WORK REQUEST: In the data that follows, find the line with "the poorest households"; transcribe it, every later line up to the one with "The conversation between", and that line as well, exactly and with no others.

RECORDED DATA:
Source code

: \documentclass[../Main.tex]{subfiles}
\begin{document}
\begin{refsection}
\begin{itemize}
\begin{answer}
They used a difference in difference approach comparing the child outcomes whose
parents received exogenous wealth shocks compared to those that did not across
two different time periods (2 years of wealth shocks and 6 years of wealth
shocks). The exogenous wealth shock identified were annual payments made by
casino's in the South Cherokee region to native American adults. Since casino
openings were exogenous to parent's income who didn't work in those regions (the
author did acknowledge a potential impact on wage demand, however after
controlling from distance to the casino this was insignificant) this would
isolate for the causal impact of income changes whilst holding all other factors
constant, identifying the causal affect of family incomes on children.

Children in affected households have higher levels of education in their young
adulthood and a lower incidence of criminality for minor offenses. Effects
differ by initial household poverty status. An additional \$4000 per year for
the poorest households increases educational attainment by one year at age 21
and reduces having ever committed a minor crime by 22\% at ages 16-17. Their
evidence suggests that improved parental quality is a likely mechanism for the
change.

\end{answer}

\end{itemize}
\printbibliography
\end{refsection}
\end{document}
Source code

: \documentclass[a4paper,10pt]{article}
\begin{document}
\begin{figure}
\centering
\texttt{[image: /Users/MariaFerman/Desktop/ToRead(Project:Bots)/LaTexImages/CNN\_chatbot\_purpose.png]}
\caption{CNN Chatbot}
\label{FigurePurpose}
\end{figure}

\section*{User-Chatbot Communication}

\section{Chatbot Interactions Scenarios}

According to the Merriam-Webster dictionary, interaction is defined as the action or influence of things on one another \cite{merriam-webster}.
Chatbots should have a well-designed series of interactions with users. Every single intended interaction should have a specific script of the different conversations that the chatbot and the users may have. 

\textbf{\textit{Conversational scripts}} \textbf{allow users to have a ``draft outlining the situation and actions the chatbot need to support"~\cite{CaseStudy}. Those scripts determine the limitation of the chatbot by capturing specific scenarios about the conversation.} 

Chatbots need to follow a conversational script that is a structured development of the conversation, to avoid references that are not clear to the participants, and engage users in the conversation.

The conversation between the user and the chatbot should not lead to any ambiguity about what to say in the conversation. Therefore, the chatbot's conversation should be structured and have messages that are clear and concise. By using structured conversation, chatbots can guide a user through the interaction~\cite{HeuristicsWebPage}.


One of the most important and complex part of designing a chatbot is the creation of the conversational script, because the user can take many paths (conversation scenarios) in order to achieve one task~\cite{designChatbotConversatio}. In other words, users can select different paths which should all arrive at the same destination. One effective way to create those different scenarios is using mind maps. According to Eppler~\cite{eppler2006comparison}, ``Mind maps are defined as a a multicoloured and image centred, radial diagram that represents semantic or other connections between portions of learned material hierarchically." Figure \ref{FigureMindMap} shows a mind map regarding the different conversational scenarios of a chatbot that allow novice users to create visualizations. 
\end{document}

EXERCISE OUTPUT:
the poorest households increases educational attainment by one year at age 21
and reduces having ever committed a minor crime by 22\% at ages 16-17. Their
evidence suggests that improved parental quality is a likely mechanism for the
change.

\end{answer}

\end{itemize}
\printbibliography
\end{refsection}
\end{document}
Source code

: \documentclass[a4paper,10pt]{article}
\begin{document}
\begin{figure}
\centering
\texttt{[image: /Users/MariaFerman/Desktop/ToRead(Project:Bots)/LaTexImages/CNN\_chatbot\_purpose.png]}
\caption{CNN Chatbot}
\label{FigurePurpose}
\end{figure}

\section*{User-Chatbot Communication}

\section{Chatbot Interactions Scenarios}

According to the Merriam-Webster dictionary, interaction is defined as the action or influence of things on one another \cite{merriam-webster}.
Chatbots should have a well-designed series of interactions with users. Every single intended interaction should have a specific script of the different conversations that the chatbot and the users may have. 

\textbf{\textit{Conversational scripts}} \textbf{allow users to have a ``draft outlining the situation and actions the chatbot need to support"~\cite{CaseStudy}. Those scripts determine the limitation of the chatbot by capturing specific scenarios about the conversation.} 

Chatbots need to follow a conversational script that is a structured development of the conversation, to avoid references that are not clear to the participants, and engage users in the conversation.

The conversation between the user and the chatbot should not lead to any ambiguity about what to say in the conversation. Therefore, the chatbot's conversation should be structured and have messages that are clear and concise. By using structured conversation, chatbots can guide a user through the interaction~\cite{HeuristicsWebPage}.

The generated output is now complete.